Fan Yajing, Yu Shuyang, Gu Bin, Xiong Ziran, Zhai Zhou, Huang Heng, Chang Yi
IEEE Trans Neural Netw Learn Syst. 2025 Feb;36(2):2154-2168. doi: 10.1109/TNNLS.2024.3354978. Epub 2025 Feb 6.
Semi-supervised support vector machine (S3VM) is important because it can use plentiful unlabeled data to improve the generalization accuracy of traditional SVMs. In order to achieve good performance, it is necessary for S3VM to take some effective measures to select hyperparameters. However, model selection for semi-supervised models is still a key open problem. Existing methods for semi-supervised models to search for the optimal parameter values are usually computationally demanding, especially those ones with grid search. To address this challenging problem, in this article, we first propose solution paths of S3VM (SPS3VM), which can track the solutions of the nonconvex S3VM with respect to the hyperparameters.
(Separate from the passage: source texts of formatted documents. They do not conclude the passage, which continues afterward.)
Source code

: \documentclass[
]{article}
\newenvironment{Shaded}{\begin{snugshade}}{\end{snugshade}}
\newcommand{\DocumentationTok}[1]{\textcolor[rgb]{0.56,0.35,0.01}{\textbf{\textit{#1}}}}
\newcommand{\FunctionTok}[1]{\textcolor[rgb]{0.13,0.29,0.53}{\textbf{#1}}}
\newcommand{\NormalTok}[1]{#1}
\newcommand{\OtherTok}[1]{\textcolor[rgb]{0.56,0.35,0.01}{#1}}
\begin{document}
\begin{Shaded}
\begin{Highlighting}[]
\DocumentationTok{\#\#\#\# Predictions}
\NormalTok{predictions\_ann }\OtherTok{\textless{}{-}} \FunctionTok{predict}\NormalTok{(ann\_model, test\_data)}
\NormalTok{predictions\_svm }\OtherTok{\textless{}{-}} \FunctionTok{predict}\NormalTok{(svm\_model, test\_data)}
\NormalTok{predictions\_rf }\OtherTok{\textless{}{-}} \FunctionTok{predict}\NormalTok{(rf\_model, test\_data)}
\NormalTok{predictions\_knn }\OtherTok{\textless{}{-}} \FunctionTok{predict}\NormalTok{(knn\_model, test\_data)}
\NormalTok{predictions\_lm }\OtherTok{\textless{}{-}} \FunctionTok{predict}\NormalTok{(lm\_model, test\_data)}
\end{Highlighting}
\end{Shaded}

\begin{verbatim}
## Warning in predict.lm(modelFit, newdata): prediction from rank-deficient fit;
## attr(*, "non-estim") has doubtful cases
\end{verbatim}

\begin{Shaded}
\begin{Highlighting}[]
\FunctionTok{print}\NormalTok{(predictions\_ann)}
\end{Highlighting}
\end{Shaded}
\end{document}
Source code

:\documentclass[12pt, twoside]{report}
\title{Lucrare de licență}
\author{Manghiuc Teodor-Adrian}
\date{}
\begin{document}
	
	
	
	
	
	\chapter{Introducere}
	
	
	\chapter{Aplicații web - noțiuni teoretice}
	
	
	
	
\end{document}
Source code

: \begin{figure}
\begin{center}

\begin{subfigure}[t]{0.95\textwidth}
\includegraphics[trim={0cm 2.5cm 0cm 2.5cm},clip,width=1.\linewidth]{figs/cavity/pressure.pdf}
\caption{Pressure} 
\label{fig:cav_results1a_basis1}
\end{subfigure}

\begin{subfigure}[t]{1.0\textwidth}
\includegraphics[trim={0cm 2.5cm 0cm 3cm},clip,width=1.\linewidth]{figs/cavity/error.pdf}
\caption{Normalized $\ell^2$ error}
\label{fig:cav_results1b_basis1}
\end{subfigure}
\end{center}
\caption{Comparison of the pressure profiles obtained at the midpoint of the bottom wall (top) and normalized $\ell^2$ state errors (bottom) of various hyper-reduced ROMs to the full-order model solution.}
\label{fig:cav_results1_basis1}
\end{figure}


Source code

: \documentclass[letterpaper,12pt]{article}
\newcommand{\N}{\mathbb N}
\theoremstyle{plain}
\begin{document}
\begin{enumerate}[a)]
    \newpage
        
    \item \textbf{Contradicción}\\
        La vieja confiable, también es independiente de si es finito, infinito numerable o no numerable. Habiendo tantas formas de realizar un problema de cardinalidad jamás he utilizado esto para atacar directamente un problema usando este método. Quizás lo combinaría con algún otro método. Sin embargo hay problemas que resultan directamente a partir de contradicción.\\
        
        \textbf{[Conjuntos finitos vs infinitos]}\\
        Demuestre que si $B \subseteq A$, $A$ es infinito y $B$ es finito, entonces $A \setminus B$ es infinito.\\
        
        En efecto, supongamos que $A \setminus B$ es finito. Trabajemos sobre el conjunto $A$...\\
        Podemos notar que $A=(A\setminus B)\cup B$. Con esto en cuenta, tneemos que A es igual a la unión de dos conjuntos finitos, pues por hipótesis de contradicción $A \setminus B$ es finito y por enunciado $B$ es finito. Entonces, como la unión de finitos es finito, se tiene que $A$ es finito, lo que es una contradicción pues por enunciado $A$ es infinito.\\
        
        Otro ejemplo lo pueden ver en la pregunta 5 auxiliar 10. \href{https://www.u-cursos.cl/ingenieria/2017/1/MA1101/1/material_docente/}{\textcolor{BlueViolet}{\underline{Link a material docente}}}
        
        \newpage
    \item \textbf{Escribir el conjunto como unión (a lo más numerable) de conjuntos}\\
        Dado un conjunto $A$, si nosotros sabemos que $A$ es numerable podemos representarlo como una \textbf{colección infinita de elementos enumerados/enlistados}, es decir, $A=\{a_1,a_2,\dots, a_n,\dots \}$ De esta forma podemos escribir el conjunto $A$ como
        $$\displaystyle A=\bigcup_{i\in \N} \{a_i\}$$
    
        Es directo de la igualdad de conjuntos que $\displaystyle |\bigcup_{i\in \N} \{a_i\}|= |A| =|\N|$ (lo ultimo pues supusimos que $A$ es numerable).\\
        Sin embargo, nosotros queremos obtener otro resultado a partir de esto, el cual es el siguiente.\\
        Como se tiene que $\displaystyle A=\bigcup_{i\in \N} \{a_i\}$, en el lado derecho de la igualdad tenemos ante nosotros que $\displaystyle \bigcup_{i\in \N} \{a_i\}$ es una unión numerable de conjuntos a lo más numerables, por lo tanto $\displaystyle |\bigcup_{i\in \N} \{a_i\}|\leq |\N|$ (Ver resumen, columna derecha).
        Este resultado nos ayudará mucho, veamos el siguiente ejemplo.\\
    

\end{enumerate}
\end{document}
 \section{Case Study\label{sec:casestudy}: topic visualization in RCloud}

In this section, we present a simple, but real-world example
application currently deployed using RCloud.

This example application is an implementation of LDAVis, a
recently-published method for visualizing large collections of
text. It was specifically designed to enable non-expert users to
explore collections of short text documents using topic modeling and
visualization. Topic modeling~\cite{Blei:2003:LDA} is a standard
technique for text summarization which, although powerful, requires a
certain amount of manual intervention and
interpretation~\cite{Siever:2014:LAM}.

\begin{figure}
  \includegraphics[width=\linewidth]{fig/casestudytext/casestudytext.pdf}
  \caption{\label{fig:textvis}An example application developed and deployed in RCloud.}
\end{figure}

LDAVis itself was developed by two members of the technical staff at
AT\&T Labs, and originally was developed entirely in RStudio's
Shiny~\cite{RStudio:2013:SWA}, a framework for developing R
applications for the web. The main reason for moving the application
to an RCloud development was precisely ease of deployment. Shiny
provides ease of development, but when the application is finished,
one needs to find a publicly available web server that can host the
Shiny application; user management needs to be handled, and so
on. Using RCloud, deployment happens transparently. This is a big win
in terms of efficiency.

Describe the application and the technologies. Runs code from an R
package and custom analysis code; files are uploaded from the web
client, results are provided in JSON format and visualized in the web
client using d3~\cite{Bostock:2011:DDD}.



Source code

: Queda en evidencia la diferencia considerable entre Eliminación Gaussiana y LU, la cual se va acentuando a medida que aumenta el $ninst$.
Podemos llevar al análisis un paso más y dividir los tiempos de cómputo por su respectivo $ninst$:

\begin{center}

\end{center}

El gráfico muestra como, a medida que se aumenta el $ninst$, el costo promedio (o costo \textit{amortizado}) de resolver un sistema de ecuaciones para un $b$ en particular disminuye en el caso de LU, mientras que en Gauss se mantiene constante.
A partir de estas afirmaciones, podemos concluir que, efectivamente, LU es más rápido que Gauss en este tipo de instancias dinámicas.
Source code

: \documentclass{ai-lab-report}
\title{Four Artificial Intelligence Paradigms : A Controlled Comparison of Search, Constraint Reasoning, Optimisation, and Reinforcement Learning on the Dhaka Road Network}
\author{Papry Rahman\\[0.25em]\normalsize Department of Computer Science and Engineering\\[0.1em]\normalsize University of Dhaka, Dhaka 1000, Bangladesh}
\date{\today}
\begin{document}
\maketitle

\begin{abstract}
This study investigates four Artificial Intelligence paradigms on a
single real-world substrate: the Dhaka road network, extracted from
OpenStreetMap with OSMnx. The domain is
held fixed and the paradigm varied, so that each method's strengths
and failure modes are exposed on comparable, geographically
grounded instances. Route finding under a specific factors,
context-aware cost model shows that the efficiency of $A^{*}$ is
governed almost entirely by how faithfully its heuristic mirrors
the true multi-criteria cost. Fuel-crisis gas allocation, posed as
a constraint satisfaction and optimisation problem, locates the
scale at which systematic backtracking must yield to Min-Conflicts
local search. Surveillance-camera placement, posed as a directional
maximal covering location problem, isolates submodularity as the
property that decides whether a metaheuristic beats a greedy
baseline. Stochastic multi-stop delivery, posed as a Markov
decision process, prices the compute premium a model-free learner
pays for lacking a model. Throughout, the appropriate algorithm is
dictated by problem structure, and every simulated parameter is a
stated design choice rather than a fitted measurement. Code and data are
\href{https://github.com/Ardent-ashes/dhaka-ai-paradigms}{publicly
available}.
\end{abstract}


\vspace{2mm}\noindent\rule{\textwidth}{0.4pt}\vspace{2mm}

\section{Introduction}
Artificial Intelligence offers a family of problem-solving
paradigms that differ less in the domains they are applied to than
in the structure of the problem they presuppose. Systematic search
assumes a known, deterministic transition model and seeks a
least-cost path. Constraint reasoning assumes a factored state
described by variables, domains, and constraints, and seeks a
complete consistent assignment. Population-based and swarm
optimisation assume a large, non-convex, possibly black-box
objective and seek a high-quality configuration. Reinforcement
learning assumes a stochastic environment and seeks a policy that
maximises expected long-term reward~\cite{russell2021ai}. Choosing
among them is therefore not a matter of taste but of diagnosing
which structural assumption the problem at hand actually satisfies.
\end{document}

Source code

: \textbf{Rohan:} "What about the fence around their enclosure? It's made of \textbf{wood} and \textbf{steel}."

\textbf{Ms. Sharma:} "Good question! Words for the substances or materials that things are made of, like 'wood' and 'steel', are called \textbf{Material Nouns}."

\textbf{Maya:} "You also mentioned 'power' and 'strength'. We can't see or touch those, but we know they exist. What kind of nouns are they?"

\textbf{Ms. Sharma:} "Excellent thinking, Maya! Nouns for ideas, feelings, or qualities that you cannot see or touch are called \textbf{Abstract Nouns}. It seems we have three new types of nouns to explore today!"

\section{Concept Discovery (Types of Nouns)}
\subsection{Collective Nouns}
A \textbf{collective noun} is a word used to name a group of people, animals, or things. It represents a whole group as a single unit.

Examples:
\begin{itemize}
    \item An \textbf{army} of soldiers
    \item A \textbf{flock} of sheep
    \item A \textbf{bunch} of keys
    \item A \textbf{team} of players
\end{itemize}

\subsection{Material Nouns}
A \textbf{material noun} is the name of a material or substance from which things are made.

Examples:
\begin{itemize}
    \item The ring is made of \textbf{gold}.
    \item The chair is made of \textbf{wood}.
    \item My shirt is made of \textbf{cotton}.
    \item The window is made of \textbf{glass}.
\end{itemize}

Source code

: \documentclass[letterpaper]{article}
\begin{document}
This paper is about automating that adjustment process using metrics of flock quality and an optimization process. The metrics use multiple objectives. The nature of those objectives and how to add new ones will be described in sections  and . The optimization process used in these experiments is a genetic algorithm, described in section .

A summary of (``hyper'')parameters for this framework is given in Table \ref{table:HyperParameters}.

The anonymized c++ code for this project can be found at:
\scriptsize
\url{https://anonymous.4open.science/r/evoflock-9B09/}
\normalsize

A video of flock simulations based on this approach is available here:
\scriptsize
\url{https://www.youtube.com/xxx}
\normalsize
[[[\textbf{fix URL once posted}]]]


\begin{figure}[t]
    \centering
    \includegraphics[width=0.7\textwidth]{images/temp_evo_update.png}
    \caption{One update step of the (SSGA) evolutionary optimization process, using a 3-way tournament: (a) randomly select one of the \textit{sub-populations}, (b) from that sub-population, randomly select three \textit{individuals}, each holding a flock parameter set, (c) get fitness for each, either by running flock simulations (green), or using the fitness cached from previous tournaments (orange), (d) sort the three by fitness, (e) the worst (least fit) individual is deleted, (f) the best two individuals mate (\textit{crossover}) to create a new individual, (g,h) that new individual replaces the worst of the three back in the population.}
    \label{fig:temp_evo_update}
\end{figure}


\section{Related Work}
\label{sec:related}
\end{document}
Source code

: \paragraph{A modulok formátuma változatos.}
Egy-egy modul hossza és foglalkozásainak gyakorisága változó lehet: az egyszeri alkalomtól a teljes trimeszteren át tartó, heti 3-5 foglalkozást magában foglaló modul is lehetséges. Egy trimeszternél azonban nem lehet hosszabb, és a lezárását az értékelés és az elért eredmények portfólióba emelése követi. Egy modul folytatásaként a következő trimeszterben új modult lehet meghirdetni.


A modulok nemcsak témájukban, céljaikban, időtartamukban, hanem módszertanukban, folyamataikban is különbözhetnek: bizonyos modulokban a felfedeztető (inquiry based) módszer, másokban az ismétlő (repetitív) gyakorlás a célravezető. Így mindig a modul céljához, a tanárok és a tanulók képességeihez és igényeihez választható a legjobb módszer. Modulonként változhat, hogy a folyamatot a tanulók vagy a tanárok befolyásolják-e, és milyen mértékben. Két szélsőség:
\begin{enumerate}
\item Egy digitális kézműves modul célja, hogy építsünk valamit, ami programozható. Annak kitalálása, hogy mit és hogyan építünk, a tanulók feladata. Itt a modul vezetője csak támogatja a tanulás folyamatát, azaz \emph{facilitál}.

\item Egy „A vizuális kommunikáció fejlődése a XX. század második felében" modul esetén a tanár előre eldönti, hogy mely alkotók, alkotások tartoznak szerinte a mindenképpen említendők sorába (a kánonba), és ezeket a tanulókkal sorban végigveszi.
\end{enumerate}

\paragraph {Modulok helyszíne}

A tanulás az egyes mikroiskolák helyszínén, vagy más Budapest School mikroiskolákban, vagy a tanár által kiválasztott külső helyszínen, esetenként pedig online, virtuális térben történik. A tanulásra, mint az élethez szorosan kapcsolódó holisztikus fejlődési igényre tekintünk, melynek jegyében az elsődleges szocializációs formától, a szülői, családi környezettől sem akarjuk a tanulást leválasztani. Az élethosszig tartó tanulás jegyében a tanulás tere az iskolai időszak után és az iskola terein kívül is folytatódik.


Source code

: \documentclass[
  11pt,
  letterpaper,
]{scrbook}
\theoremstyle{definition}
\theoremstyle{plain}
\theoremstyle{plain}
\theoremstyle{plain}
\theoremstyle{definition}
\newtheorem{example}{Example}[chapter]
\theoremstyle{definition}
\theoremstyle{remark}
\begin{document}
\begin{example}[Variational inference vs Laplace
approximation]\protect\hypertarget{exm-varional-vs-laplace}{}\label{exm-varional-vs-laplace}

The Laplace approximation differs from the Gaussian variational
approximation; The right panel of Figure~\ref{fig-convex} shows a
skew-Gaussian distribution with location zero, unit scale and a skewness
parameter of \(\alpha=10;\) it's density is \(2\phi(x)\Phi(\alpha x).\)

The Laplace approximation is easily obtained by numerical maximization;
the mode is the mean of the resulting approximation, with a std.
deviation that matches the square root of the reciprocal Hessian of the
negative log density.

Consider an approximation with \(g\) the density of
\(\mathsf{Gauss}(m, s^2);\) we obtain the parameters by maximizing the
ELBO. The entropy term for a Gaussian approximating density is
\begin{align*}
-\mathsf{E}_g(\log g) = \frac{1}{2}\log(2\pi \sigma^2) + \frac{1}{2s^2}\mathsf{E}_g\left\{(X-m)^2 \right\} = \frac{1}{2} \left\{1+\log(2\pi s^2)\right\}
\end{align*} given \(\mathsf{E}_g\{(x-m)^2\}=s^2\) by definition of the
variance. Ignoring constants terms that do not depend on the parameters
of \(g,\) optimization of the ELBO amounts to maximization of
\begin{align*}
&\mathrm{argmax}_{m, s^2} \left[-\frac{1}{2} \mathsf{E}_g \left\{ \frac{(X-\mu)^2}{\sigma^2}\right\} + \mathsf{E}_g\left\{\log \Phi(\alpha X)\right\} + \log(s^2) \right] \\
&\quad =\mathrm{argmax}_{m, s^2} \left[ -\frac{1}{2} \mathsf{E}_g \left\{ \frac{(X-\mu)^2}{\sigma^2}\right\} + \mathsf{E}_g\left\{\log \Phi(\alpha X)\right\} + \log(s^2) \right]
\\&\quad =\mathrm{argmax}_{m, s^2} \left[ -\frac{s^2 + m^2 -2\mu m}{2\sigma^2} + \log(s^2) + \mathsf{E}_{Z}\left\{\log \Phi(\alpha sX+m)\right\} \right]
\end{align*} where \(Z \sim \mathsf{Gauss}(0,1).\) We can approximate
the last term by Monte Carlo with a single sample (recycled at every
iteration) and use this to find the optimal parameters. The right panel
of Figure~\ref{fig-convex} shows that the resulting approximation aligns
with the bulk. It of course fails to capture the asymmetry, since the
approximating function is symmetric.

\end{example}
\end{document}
Specifically, we apply incremental and decremental learning methods to update the solution and let it satisfy the Karush-Kuhn-Tucker (KKT) conditions. Based on the SPS3VM and the piecewise linearity of model function, we can find the model with the minimum cross-validation (CV) error for the entire range of candidate hyperparameters by computing the error path of S3VM. Our SPS3VM is the first solution path algorithm for nonconvex optimization problem of semi-supervised learning models. We also provide the finite convergence analysis and computational complexity of SPS3VM. Experimental results on a variety of benchmark datasets not only verify that our SPS3VM can globally search the hyperparameters (regularization and ramp loss parameters) but also show a huge reduction of computational time while retaining similar or slightly better generalization performance compared with the grid search approach.
半监督支持向量机(S3VM)很重要,因为它可以利用大量未标记数据来提高传统支持向量机的泛化精度。为了实现良好的性能,S3VM有必要采取一些有效措施来选择超参数。然而,半监督模型的模型选择仍然是一个关键的开放性问题。现有的半监督模型搜索最优参数值的方法通常计算量很大,尤其是那些采用网格搜索的方法。为了解决这个具有挑战性的问题,在本文中,我们首先提出了S3VM的求解路径(SPS3VM),它可以跟踪非凸S3VM关于超参数的解。具体来说,我们应用增量和减量学习方法来更新解,并使其满足卡罗需-库恩-塔克(KKT)条件。基于SPS3VM和模型函数的分段线性,我们可以通过计算S3VM的误差路径,在候选超参数的整个范围内找到具有最小交叉验证(CV)误差的模型。我们的SPS3VM是首个用于半监督学习模型非凸优化问题的求解路径算法。我们还给出了SPS3VM的有限收敛性分析和计算复杂度。在各种基准数据集上的实验结果不仅验证了我们的SPS3VM可以全局搜索超参数(正则化和斜坡损失参数),而且表明与网格搜索方法相比,在保持相似或略好的泛化性能的同时,计算时间大幅减少。